Working with Sampled Data in R

We rarely have complete data about something we want to know. For example, we often want to know who will win a political election, but we do not have the time to ask every potential voter who they plan to vote for. And people's attitudes change during a campaign.

However, it is possible to take get the opinion of a small number of people and make an estimate of the possible outcomes of the election.

That small number of people is called a sample, and the estimate we make about the broader population is called an inference.

Descriptive statistics is the use of statistical techniques to describe data.

Inferential statistics is the use of statistical techniques to make inferences about a complete population based on a sample from that population.

This tutorial will cover some basic techniques used in inferential statistics.

Inferential vs. descriptive statistics

Types of Sampling

The method used to determine what subset of people or things you base your inference on is called sampling.

There are two broad types of sampling techniques, and a number of subtypes within those broad types.

Probability sampling is when any member of the target population has a known probability of being included in the sampled population.
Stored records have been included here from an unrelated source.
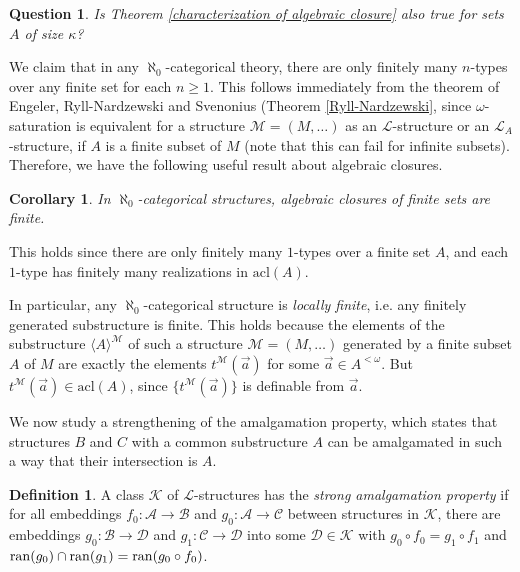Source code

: \documentclass[10pt]{amsart}
\renewcommand{\L}{\mathcal{L}}
\newcommand{\M}{\mathcal{M}}
\newcommand{\ran}[1]{{{\rm{ran}}(#1)}}
\newcommand{\MM}{\mathcal{M}}
\newcommand{\KK}{\mathcal{K}}
\renewcommand{\AA}{\mathcal{A}}
\newcommand{\BB}{\mathcal{B}}
\newcommand{\CC}{\mathcal{C}}
\newcommand{\DD}{\mathcal{D}}
\newcommand{\acl}{\mathrm{acl}}
\newtheorem{corollary}[theorem]{Corollary}
\newtheorem{question}[theorem]{Question}
\theoremstyle{definition}
\newtheorem{definition}[theorem]{Definition}
\theoremstyle{remark}
\begin{document}
\begin{question} 
Is Theorem \ref{characterization of algebraic closure} also true for sets $A$ of size $\kappa$?  
\end{question} 

We claim that in any $\aleph_0$-categorical theory, there are only finitely many $n$-types over any finite set for each $n\geq 1$. This follows immediately from the theorem of Engeler, Ryll-Nardzewski and Svenonius (Theorem \ref{Ryll-Nardzewski}, since $\omega$-saturation is equivalent for a structure $\M=(M,\dots)$ as an $\L$-structure or an $\L_A$-structure, if $A$ is a finite subset of $M$ (note that this can fail for infinite subsets). Therefore, we have the following useful result about algebraic closures. 

\begin{corollary} \label{finite algebraic closures} 
In $\aleph_0$-categorical structures, algebraic closures of finite sets are finite. 
\end{corollary} 

This holds since there are only finitely many $1$-types over a finite set $A$, and each $1$-type has finitely many realizations in $\acl(A)$. 

In particular, any $\aleph_0$-categorical structure is \emph{locally finite}, i.e. any finitely generated substructure is finite. This holds because the elements of the substructure $\langle A\rangle^\MM$ of such a structure $\MM=(M,\dots)$ generated by a finite subset $A$ of $M$ are exactly the elements $t^\MM(\vec{a})$ for some $\vec{a}\in A^{<\omega}$. But $t^\MM(\vec{a})\in\acl(A)$, since $\{t^\MM(\vec{a})\}$ is definable from $\vec{a}$. 


We now study a strengthening of the amalgamation property, which states that structures $B$ and $C$ with a common substructure $A$ can be amalgamated in such a way that their intersection is $A$. 

\begin{definition} 
A class $\KK$ of $\L$-structures has the \emph{strong amalgamation property} if for all embeddings $f_0\colon \AA\rightarrow \BB$ and $g_0\colon \AA\rightarrow \CC$ between structures in $\KK$, there are embeddings $g_0\colon \BB\rightarrow \DD$ and $g_1\colon \CC\rightarrow \DD$ into some $\DD\in\KK$ with $g_0\circ f_0=g_1\circ f_1$ and $\ran{g_0}\cap \ran{g_1}=\ran{g_0\circ f_0}$. 
\end{definition} 
\end{document}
Such techniques include:

Nonprobability sampling is used in cases where probability sampling is impractical. While you cannot use statistical techniques to make clear inferences about the broader population from these types of samples, descriptive results from these samples can offer suggestions of research paths that would justify the expense and difficulty of further probability sampling. Some common subtypes of nonprobability sampling include:

Descriptive Statistics

Example Data

These examples use data from this CSV file.

survey = read.csv("2022-sample-data.csv")

dim(survey)
[1] 53  3

This example survey data contains an identifying SurveyID, a quantitative GPA, and a categorical Laptop Type.

names(survey)
[1] "SurveyID"    "GPA"         "Laptop.Type"

Count and Amount Variables

The range() of values as well as the mean() and median() are standard descriptive statistics to run on any quantitative variable.

range(survey$GPA, na.rm=T)

mean(survey$GPA, na.rm=T)

median(survey$GPA, na.rm=T)
[1] 2 4
[1] 3.009143
[1] 3.01

The distribution of values across the range can be assessed with a histogram and/or density plot.

hist(survey$GPA, col="navy")
Showing a distribution in a histogram
plot(density(survey$GPA, na.rm=T), lwd=3, col="navy")
Showing a distribution in a density plot

Categorical Variables

The table() function shows the counts of different values in a categorical variable.

table(survey$Laptop.Type)
 Mac None   PC 
  25    5   23 

A table() can also be visualized as a barplot() with values converted to percents.

percents = table(survey$Laptop.Type) * 100 / nrow(survey)

percents = percents[order(percents, decreasing=T)]

x = barplot(percents, ylim=c(0, 60), col="navy")

text(x, percents + 5, paste0(round(percents), "%"))
Barplot of a categorical variable

Confidence Interval

If we sample a characteristic of a population that can be represented as a continuous variable, we can take the mean of that sample and get the sample mean. But how confident can we be that sample mean is anywhere close to the population mean?

A curious and wondrous fact about random sampling is that if you take a sufficient number of random samples (usually 30 or more) from any kind of distribution (normal or not), the distribution of deviations (errors) between the sampled values and the population mean will be a normal distribution.

This is the central limit theorem, which was originally proposed by French mathemetician Abraham de Moive in 1733 and later developed by French mathemetician Pierre-Simon Laplace in 1812 and Russian mathemetician Aleksandr Lyapunov in 1901.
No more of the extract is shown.